(LISTED ENTRIES begins)
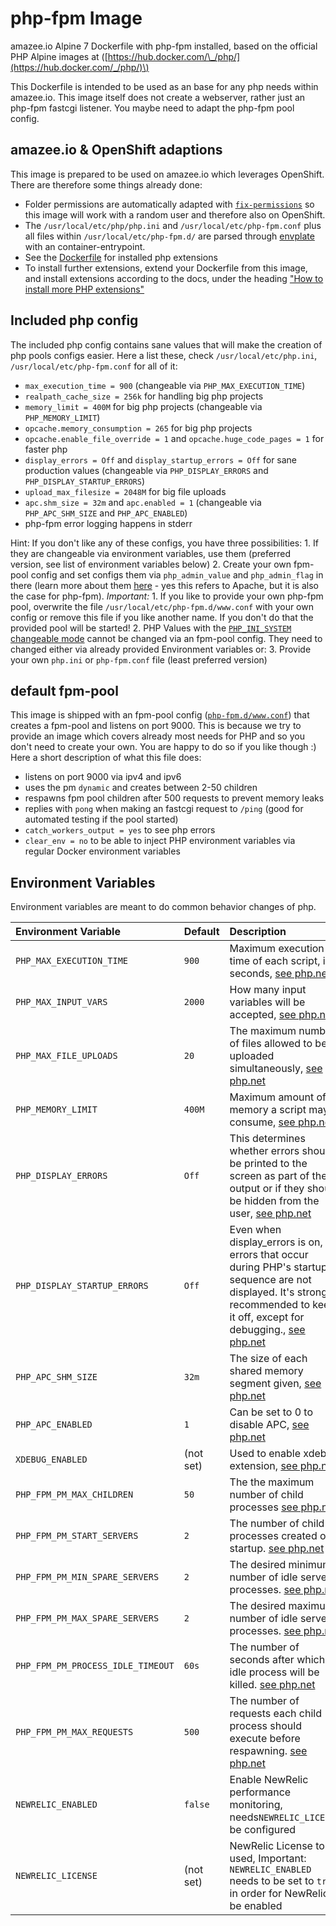 # php-fpm Image

amazee.io Alpine 7 Dockerfile with php-fpm installed, based on the official PHP Alpine images at \([https://hub.docker.com/\_/php/](https://hub.docker.com/_/php/)\)

This Dockerfile is intended to be used as an base for any php needs within amazee.io. This image itself does not create a webserver, rather just an php-fpm fastcgi listener. You maybe need to adapt the php-fpm pool config.

## amazee.io & OpenShift adaptions

This image is prepared to be used on amazee.io which leverages OpenShift. There are therefore some things already done:

* Folder permissions are automatically adapted with [`fix-permissions`](https://github.com/sclorg/s2i-base-container/blob/master/core/root/usr/bin/fix-permissions) so this image will work with a random user and therefore also on OpenShift.
* The `/usr/local/etc/php/php.ini` and `/usr/local/etc/php-fpm.conf` plus all files within `/usr/local/etc/php-fpm.d/` are parsed through [envplate](https://github.com/kreuzwerker/envplate) with an container-entrypoint.
* See the [Dockerfile](https://github.com/amazeeio/lagoon/blob/master/images/php/fpm/Dockerfile) for installed php extensions
* To install further extensions, extend your Dockerfile from this image, and install extensions according to the docs, under the heading ["How to install more PHP extensions"](https://github.com/docker-library/docs/blob/master/php/README.md#how-to-install-more-php-extensions)

## Included php config

The included php config contains sane values that will make the creation of php pools configs easier. Here a list these, check `/usr/local/etc/php.ini`, `/usr/local/etc/php-fpm.conf` for all of it:

* `max_execution_time = 900` \(changeable via `PHP_MAX_EXECUTION_TIME`\)
* `realpath_cache_size = 256k` for handling big php projects
* `memory_limit = 400M` for big php projects \(changeable via `PHP_MEMORY_LIMIT`\)
* `opcache.memory_consumption = 265` for big php projects
* `opcache.enable_file_override = 1` and `opcache.huge_code_pages = 1` for faster php
* `display_errors = Off` and `display_startup_errors = Off` for sane production values \(changeable via `PHP_DISPLAY_ERRORS` and `PHP_DISPLAY_STARTUP_ERRORS`\)
* `upload_max_filesize = 2048M` for big file uploads
* `apc.shm_size = 32m` and `apc.enabled = 1` \(changeable via `PHP_APC_SHM_SIZE` and `PHP_APC_ENABLED`\)
* php-fpm error logging happens in stderr

Hint: If you don't like any of these configs, you have three possibilities: 1. If they are changeable via environment variables, use them \(preferred version, see list of environment variables below\) 2. Create your own fpm-pool config and set configs them via `php_admin_value` and `php_admin_flag` in there \(learn more about them [here](http://php.net/manual/en/configuration.changes.php) - yes this refers to Apache, but it is also the case for php-fpm\). _Important:_ 1. If you like to provide your own php-fpm pool, overwrite the file `/usr/local/etc/php-fpm.d/www.conf` with your own config or remove this file if you like another name. If you don't do that the provided pool will be started! 2. PHP Values with the [`PHP_INI_SYSTEM` changeable mode](http://php.net/manual/en/configuration.changes.modes.php) cannot be changed via an fpm-pool config. They need to changed either via already provided Environment variables or: 3. Provide your own `php.ini` or `php-fpm.conf` file \(least preferred version\)

## default fpm-pool

This image is shipped with an fpm-pool config \([`php-fpm.d/www.conf`](https://github.com/amazeeio/lagoon/blob/master/images/php/fpm/php-fpm.d/www.conf)\) that creates a fpm-pool and listens on port 9000. This is because we try to provide an image which covers already most needs for PHP and so you don't need to create your own. You are happy to do so if you like though :\) Here a short description of what this file does:

* listens on port 9000 via ipv4 and ipv6
* uses the pm `dynamic` and creates between 2-50 children
* respawns fpm pool children after 500 requests to prevent memory leaks
* replies with `pong` when making an fastcgi request to `/ping` \(good for automated testing if the pool started\)
* `catch_workers_output = yes` to see php errors
* `clear_env = no` to be able to inject PHP environment variables via regular Docker environment variables

## Environment Variables

Environment variables are meant to do common behavior changes of php.

| Environment Variable | Default | Description |
| :--- | :--- | :--- |
| `PHP_MAX_EXECUTION_TIME` | `900` | Maximum execution time of each script, in seconds,  [see php.net](http://php.net/max-execution-time) |
| `PHP_MAX_INPUT_VARS` | `2000` | How many input variables will be accepted, [see php.net](http://php.net/manual/en/info.configuration.php#ini.max-input-vars) |
| `PHP_MAX_FILE_UPLOADS` | `20` | The maximum number of files allowed to be uploaded simultaneously, [see php.net](http://php.net/manual/en/ini.core.php#ini.max-file-uploads) |
| `PHP_MEMORY_LIMIT` | `400M` | Maximum amount of memory a script may consume,   [see php.net](http://php.net/memory-limit) |
| `PHP_DISPLAY_ERRORS` | `Off` | This determines whether errors should be printed to the screen as part of the output or if they should be hidden from the user, [see php.net](http://php.net/display-errors) |
| `PHP_DISPLAY_STARTUP_ERRORS` | `Off` | Even when display\_errors is on, errors that occur during PHP's startup sequence are not displayed. It's strongly recommended to keep it off, except for debugging., [see php.net](http://php.net/display-startup-errors) |
| `PHP_APC_SHM_SIZE` | `32m` | The size of each shared memory segment given, [see php.net](http://php.net/manual/en/apc.configuration.php#ini.apc.shm-size) |
| `PHP_APC_ENABLED` | `1` | Can be set to 0 to disable APC, [see php.net](http://php.net/manual/en/apc.configuration.php#ini.apc.enabled) |
| `XDEBUG_ENABLED` | \(not set\) | Used to enable xdebug extension, [see php.net](http://php.net/manual/en/apc.configuration.php#ini.apc.enabled) |
| `PHP_FPM_PM_MAX_CHILDREN` | `50` | The the maximum number of child processes [see php.net](http://php.net/manual/en/install.fpm.configuration.php) |
| `PHP_FPM_PM_START_SERVERS` | `2` | The number of child processes created on startup. [see php.net](http://php.net/manual/en/install.fpm.configuration.php) |
| `PHP_FPM_PM_MIN_SPARE_SERVERS` | `2` | The desired minimum number of idle server processes. [see php.net](http://php.net/manual/en/install.fpm.configuration.php) |
| `PHP_FPM_PM_MAX_SPARE_SERVERS` | `2` | The desired maximum number of idle server processes. [see php.net](http://php.net/manual/en/install.fpm.configuration.php) |
| `PHP_FPM_PM_PROCESS_IDLE_TIMEOUT` | `60s` | The number of seconds after which an idle process will be killed. [see php.net](http://php.net/manual/en/install.fpm.configuration.php) |
| `PHP_FPM_PM_MAX_REQUESTS` | `500` | The number of requests each child process should execute before respawning. [see php.net](http://php.net/manual/en/install.fpm.configuration.php) |
| `NEWRELIC_ENABLED` | `false` | Enable NewRelic performance monitoring, needs`NEWRELIC_LICENSE` be configured |
| `NEWRELIC_LICENSE` | \(not set\) | NewRelic License to be used, Important: `NEWRELIC_ENABLED` needs to be set to `true` in order for NewRelic to be enabled |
(LISTED ENTRIES ends)
> TASK OBJECTIVE
What is needed is a word-for-word restatement of the entries, minus any pictures.

> ANSWER TO THIS EXERCISE
 # php-fpm Image

amazee.io Alpine 7 Dockerfile with php-fpm installed, based on the official PHP Alpine images at \([https://hub.docker.com/\_/php/](https://hub.docker.com/_/php/)\)

This Dockerfile is intended to be used as an base for any php needs within amazee.io. This image itself does not create a webserver, rather just an php-fpm fastcgi listener. You maybe need to adapt the php-fpm pool config.

## amazee.io & OpenShift adaptions

This image is prepared to be used on amazee.io which leverages OpenShift. There are therefore some things already done:

* Folder permissions are automatically adapted with [`fix-permissions`](https://github.com/sclorg/s2i-base-container/blob/master/core/root/usr/bin/fix-permissions) so this image will work with a random user and therefore also on OpenShift.
* The `/usr/local/etc/php/php.ini` and `/usr/local/etc/php-fpm.conf` plus all files within `/usr/local/etc/php-fpm.d/` are parsed through [envplate](https://github.com/kreuzwerker/envplate) with an container-entrypoint.
* See the [Dockerfile](https://github.com/amazeeio/lagoon/blob/master/images/php/fpm/Dockerfile) for installed php extensions
* To install further extensions, extend your Dockerfile from this image, and install extensions according to the docs, under the heading ["How to install more PHP extensions"](https://github.com/docker-library/docs/blob/master/php/README.md#how-to-install-more-php-extensions)

## Included php config

The included php config contains sane values that will make the creation of php pools configs easier. Here a list these, check `/usr/local/etc/php.ini`, `/usr/local/etc/php-fpm.conf` for all of it:

* `max_execution_time = 900` \(changeable via `PHP_MAX_EXECUTION_TIME`\)
* `realpath_cache_size = 256k` for handling big php projects
* `memory_limit = 400M` for big php projects \(changeable via `PHP_MEMORY_LIMIT`\)
* `opcache.memory_consumption = 265` for big php projects
* `opcache.enable_file_override = 1` and `opcache.huge_code_pages = 1` for faster php
* `display_errors = Off` and `display_startup_errors = Off` for sane production values \(changeable via `PHP_DISPLAY_ERRORS` and `PHP_DISPLAY_STARTUP_ERRORS`\)
* `upload_max_filesize = 2048M` for big file uploads
* `apc.shm_size = 32m` and `apc.enabled = 1` \(changeable via `PHP_APC_SHM_SIZE` and `PHP_APC_ENABLED`\)
* php-fpm error logging happens in stderr

Hint: If you don't like any of these configs, you have three possibilities: 1. If they are changeable via environment variables, use them \(preferred version, see list of environment variables below\) 2. Create your own fpm-pool config and set configs them via `php_admin_value` and `php_admin_flag` in there \(learn more about them [here](http://php.net/manual/en/configuration.changes.php) - yes this refers to Apache, but it is also the case for php-fpm\). _Important:_ 1. If you like to provide your own php-fpm pool, overwrite the file `/usr/local/etc/php-fpm.d/www.conf` with your own config or remove this file if you like another name. If you don't do that the provided pool will be started! 2. PHP Values with the [`PHP_INI_SYSTEM` changeable mode](http://php.net/manual/en/configuration.changes.modes.php) cannot be changed via an fpm-pool config. They need to changed either via already provided Environment variables or: 3. Provide your own `php.ini` or `php-fpm.conf` file \(least preferred version\)

## default fpm-pool

This image is shipped with an fpm-pool config \([`php-fpm.d/www.conf`](https://github.com/amazeeio/lagoon/blob/master/images/php/fpm/php-fpm.d/www.conf)\) that creates a fpm-pool and listens on port 9000. This is because we try to provide an image which covers already most needs for PHP and so you don't need to create your own. You are happy to do so if you like though :\) Here a short description of what this file does:

* listens on port 9000 via ipv4 and ipv6
* uses the pm `dynamic` and creates between 2-50 children
* respawns fpm pool children after 500 requests to prevent memory leaks
* replies with `pong` when making an fastcgi request to `/ping` \(good for automated testing if the pool started\)
* `catch_workers_output = yes` to see php errors
* `clear_env = no` to be able to inject PHP environment variables via regular Docker environment variables

## Environment Variables

Environment variables are meant to do common behavior changes of php.

| Environment Variable | Default | Description |
| :--- | :--- | :--- |
| `PHP_MAX_EXECUTION_TIME` | `900` | Maximum execution time of each script, in seconds,  [see php.net](http://php.net/max-execution-time) |
| `PHP_MAX_INPUT_VARS` | `2000` | How many input variables will be accepted, [see php.net](http://php.net/manual/en/info.configuration.php#ini.max-input-vars) |
| `PHP_MAX_FILE_UPLOADS` | `20` | The maximum number of files allowed to be uploaded simultaneously, [see php.net](http://php.net/manual/en/ini.core.php#ini.max-file-uploads) |
| `PHP_MEMORY_LIMIT` | `400M` | Maximum amount of memory a script may consume,   [see php.net](http://php.net/memory-limit) |
| `PHP_DISPLAY_ERRORS` | `Off` | This determines whether errors should be printed to the screen as part of the output or if they should be hidden from the user, [see php.net](http://php.net/display-errors) |
| `PHP_DISPLAY_STARTUP_ERRORS` | `Off` | Even when display\_errors is on, errors that occur during PHP's startup sequence are not displayed. It's strongly recommended to keep it off, except for debugging., [see php.net](http://php.net/display-startup-errors) |
| `PHP_APC_SHM_SIZE` | `32m` | The size of each shared memory segment given, [see php.net](http://php.net/manual/en/apc.configuration.php#ini.apc.shm-size) |
| `PHP_APC_ENABLED` | `1` | Can be set to 0 to disable APC, [see php.net](http://php.net/manual/en/apc.configuration.php#ini.apc.enabled) |
| `XDEBUG_ENABLED` | \(not set\) | Used to enable xdebug extension, [see php.net](http://php.net/manual/en/apc.configuration.php#ini.apc.enabled) |
| `PHP_FPM_PM_MAX_CHILDREN` | `50` | The the maximum number of child processes [see php.net](http://php.net/manual/en/install.fpm.configuration.php) |
| `PHP_FPM_PM_START_SERVERS` | `2` | The number of child processes created on startup. [see php.net](http://php.net/manual/en/install.fpm.configuration.php) |
| `PHP_FPM_PM_MIN_SPARE_SERVERS` | `2` | The desired minimum number of idle server processes. [see php.net](http://php.net/manual/en/install.fpm.configuration.php) |
| `PHP_FPM_PM_MAX_SPARE_SERVERS` | `2` | The desired maximum number of idle server processes. [see php.net](http://php.net/manual/en/install.fpm.configuration.php) |
| `PHP_FPM_PM_PROCESS_IDLE_TIMEOUT` | `60s` | The number of seconds after which an idle process will be killed. [see php.net](http://php.net/manual/en/install.fpm.configuration.php) |
| `PHP_FPM_PM_MAX_REQUESTS` | `500` | The number of requests each child process should execute before respawning. [see php.net](http://php.net/manual/en/install.fpm.configuration.php) |
| `NEWRELIC_ENABLED` | `false` | Enable NewRelic performance monitoring, needs`NEWRELIC_LICENSE` be configured |
| `NEWRELIC_LICENSE` | \(not set\) | NewRelic License to be used, Important: `NEWRELIC_ENABLED` needs to be set to `true` in order for NewRelic to be enabled |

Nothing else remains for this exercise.